## WHAT IS REQUIRED
Please restate each entry word for word and leave the pictures out.

(Saved entries)
╔══

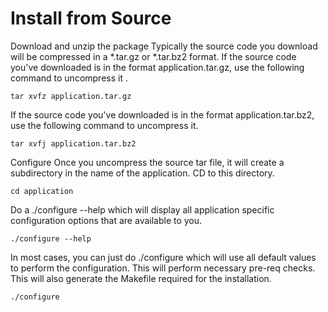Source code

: # Install from Source

Download and unzip the package
Typically the source code you download will be compressed in a *.tar.gz or *.tar.bz2 format.
If the source code you've downloaded is in the format application.tar.gz, use the following command to uncompress it .
```
tar xvfz application.tar.gz
```
If the source code you've downloaded is in the format
application.tar.bz2, use the following command to uncompress it.
```
tar xvfj application.tar.bz2
```

Configure
Once you uncompress the source tar file, it will create a subdirectory in the name of the application. CD to this directory.
```
cd application
```
Do a ./configure --help which will display all application specific configuration options that are available to you.
```  
./configure --help
```
In most cases, you can just do ./configure which will use all default values to perform the configuration. This will perform necessary pre-req checks. This will also generate the Makefile required for the installation.
```
./configure
```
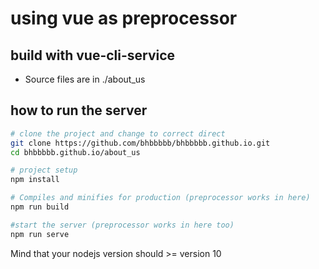 # using vue as preprocessor

## build with vue-cli-service
- Source files are in ./about_us

## how to run the server
```sh
# clone the project and change to correct direct
git clone https://github.com/bhbbbbb/bhbbbbb.github.io.git
cd bhbbbbb.github.io/about_us

# project setup
npm install

# Compiles and minifies for production (preprocessor works in here)
npm run build

#start the server (preprocessor works in here too)
npm run serve
```

Mind that your nodejs version should >= version 10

╚══

## RESPONSE AREA
Source code

: # Install from Source

Download and unzip the package
Typically the source code you download will be compressed in a *.tar.gz or *.tar.bz2 format.
If the source code you've downloaded is in the format application.tar.gz, use the following command to uncompress it .
```
tar xvfz application.tar.gz
```
If the source code you've downloaded is in the format
application.tar.bz2, use the following command to uncompress it.
```
tar xvfj application.tar.bz2
```

Configure
Once you uncompress the source tar file, it will create a subdirectory in the name of the application. CD to this directory.
```
cd application
```
Do a ./configure --help which will display all application specific configuration options that are available to you.
```  
./configure --help
```
In most cases, you can just do ./configure which will use all default values to perform the configuration. This will perform necessary pre-req checks. This will also generate the Makefile required for the installation.
```
./configure
```
 # using vue as preprocessor

## build with vue-cli-service
- Source files are in ./about_us

## how to run the server
```sh
# clone the project and change to correct direct
git clone https://github.com/bhbbbbb/bhbbbbb.github.io.git
cd bhbbbbb.github.io/about_us

# project setup
npm install

# Compiles and minifies for production (preprocessor works in here)
npm run build

#start the server (preprocessor works in here too)
npm run serve
```

Mind that your nodejs version should >= version 10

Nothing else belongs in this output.